と問い返すと、青年団の面々はニッと相好を崩したり親指を立てたりした。馬鹿でかい音量ではあったが、音の発信源と距離が離れていたため、彼らにそこまで酷い影響はないようだ。リュウヤはひとまず、胸を撫で下ろす。

「リュウヤ君、魔獣は」

 ウェルシズが訊ねる。リュウヤは背後へ顔を向けた。
 瓦礫の狭間に、黄と黒の毛塊が倒れていた。燃え盛る尾がペタンと地面に乗っている。ホイッスルの音で完全にのびてしまった魔獣を見て、グウィンが「もしかして」と小さく呟いた。

「魔獣、倒した……?」

 炎を反射して銀色に光るホイッスルを首から下げた青年は、多分、と戸惑いがちに頷く。
 住民たちの表情が変わる。
 わっと歓声を上げ、両腕を空に突き出す者。安堵の息を深々と漏らす者に、へなへなと力が抜けてその場にしゃがみこむ者。張り詰めていた緊張が解け、思わず涙を浮かべる者。
 彼らの綻んだ表情や、安心した声々に、リュウヤは自らの口角を緩めた。
 よかった。
 おれ、ちゃんと生きてる。
 みんなも生きてる。
 よかった……。

「それじゃあ、これ以上、アレに攻撃しなくていいということだね?」

 口髭を生やした壮年の男性が確かめるように言った。
 ウェルシズも、うんうん、と頷く。

「では、街の消火をしようじゃないか。まだ燃えてるところがあるだろう」

「ああ、そうだな。じゃ、さっき言った通り――」

 不意に彼らの話し声が途切れた。むぐむぐと口が動いているところを見ると、何か指示しているらしい。急にくぐもって聴こえ始めた外界の音に、リュウヤは体を固まらせる。レヴォルドが焦った顔で何か話しかけているようだが、それすらも曖昧な音の連なりにしか捉えられない。
 眼前がふっと遠くなる。
 視界が一気に横転し、気付いたときには左の頬と腕がひんやりした土の上にあった。地面にぶつかったのが、怪我している方じゃなくてよかった、と、リュウヤは遠のいていく意識の中で思った。



 ***



 瞼を押し上げると、うっすらと柔らかな光が広がった。
 右肩にじくじくした痛みと熱がまだ残るものの、やけにすっきりした心持ちである。

「起きたか、にいちゃん」

 見覚えのあるような、ないような天井の景色に、ひょっこり厳めしい顔が入りこんだ。その腕には木桶と布端を持っている。

「……れゔぉるどの、おっさん」

「おう。水飲むか」

 リュウヤは頷き、ゆっくり体を起こした。胸元までかけられていた布団をはがすと、知らない白い服に包まれた半身が現れた。ぺらぺらのバスローブのような白い寝間着だ。いつ着替えただろうか、と首をかしげるが思いだせない。
 それより喉の渇きを潤す方が優先である。
 水をそそいだコップを差し出されるままに受け取り、リュウヤは一気に飲み干した。冷たいものがカラカラに乾燥した口の中から食道に流れ落ちて、腹の底まで到達する。

「ぷへー生き返るぅ」

 ついでに出てこようとするげっぷを堪えるリュウヤに、宿の主人はごつい顔を和ませた。

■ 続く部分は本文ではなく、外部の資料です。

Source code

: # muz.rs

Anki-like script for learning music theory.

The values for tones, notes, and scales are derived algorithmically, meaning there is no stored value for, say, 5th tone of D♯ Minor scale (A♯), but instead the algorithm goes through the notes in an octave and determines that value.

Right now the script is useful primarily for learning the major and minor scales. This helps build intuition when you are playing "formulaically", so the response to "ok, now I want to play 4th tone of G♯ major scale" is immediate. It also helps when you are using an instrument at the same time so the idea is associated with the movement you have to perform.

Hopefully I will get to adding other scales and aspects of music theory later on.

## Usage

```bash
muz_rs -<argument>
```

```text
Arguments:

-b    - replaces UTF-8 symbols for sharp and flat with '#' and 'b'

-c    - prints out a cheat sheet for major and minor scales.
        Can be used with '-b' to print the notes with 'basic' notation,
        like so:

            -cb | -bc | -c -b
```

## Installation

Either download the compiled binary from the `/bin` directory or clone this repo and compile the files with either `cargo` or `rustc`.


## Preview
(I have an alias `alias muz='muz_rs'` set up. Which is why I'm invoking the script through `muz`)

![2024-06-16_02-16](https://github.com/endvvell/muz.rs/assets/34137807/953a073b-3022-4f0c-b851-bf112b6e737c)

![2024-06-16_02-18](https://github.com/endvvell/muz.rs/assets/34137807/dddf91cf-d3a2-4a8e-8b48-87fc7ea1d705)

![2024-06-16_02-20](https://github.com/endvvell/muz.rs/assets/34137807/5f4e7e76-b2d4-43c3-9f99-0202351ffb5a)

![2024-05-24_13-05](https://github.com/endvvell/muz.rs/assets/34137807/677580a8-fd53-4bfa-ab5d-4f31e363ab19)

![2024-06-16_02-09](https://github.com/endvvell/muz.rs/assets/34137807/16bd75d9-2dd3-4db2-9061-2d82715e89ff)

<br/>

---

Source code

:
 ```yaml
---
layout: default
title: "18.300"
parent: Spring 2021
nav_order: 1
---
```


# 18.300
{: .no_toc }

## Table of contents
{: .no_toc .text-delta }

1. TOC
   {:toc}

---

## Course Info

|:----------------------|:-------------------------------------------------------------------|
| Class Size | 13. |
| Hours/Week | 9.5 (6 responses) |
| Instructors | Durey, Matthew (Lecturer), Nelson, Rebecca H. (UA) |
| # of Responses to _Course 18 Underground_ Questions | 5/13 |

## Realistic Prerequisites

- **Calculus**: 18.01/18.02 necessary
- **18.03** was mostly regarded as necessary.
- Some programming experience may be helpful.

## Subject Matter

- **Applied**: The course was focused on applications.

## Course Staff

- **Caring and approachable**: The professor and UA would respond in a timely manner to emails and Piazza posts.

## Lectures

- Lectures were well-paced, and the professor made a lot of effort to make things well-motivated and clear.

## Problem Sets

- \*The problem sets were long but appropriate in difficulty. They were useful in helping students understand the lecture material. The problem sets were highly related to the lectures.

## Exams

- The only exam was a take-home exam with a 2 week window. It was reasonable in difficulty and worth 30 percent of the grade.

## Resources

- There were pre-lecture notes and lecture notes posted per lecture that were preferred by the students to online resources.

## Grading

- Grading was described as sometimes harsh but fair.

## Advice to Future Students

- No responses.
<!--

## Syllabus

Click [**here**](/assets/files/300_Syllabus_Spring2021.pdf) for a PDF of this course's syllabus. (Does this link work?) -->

「元気そうでよかったよ。急にぶっ倒れたから心配したわ」

(……あ、やっぱそうだったんだ)

 おれ、倒れたんだ……とリュウヤは胸の内で呟く。
 虎の魔獣をダウンさせた後、突然視界が暗くなり、世界がころりと転げた。それまで張り詰めていた緊張の糸がぷつんと切れたのだろう。体中の力が抜け、意識を手放すように眠りついた。そして、今は宿の――昨夜泊まった部屋に寝かせてもらっている、ということか。
 剥がれかけた天井や壁紙を眺め、リュウヤは苦笑いを男へ向けた。

「ごめん」

「何で謝んだ。にいちゃんのおかげで俺ら助かったんだぞ」

 レヴォルドがベッドの脇にある椅子を引っ張ってきて、腰を下ろす。

「にいちゃんがいなかったら、魔獣あれと戦おうなんて思わなかった。みんな、そうだ。咄嗟のことだったから、逃げることしか考えられなかった」

 短い緑髪を撫でつけるように額に手をやる。
 レヴォルドは、にっかりと照れたような笑みを浮かべ、それから深々と頭を下げた。

「おかげで、街があれ以上崩れなくて済んだ。俺もみんなも感謝してるよ。にいちゃんのおかげだ。もっと偉そうにしてもいいくらいだぜ」

「そっ……か」

 感謝の意を示す男に、リュウヤは控えめに口角を緩めた。
 彼が言うほど、大したことはしていない。リュウヤ一人じゃできないことだったし、一回で魔獣をダウンさせられたのもたまたまだ。協力と偶然とが重なって今に至る。自分ではそう思っている。
 それでも、嬉しかった。

(そっか。おれ、役に立ったんだ)

 にまにまと抑えきれない衝動が湧き上がってくる。
 虎獣の爪を受け、熱を帯びていく怪我痕を実感して。全身の細胞が震えるような恐怖を覚えて。瓦礫に押し潰される人と、その傍らで助け出そうと必死に瓦礫を動かそうとしている人を見て。一人で足止め役を担おうとするあの子を見て。
 こんなの、他の誰にもこれ以上味わわせたくない、と思った。
 自分が死ぬのは当然いやだ。
 でもそれ以上に、他が苦しむのを見るのもいやだった。
 最善な方法も最適な手段もリュウヤには無いし、分からない。
 ただ、ゼロとイチは違う。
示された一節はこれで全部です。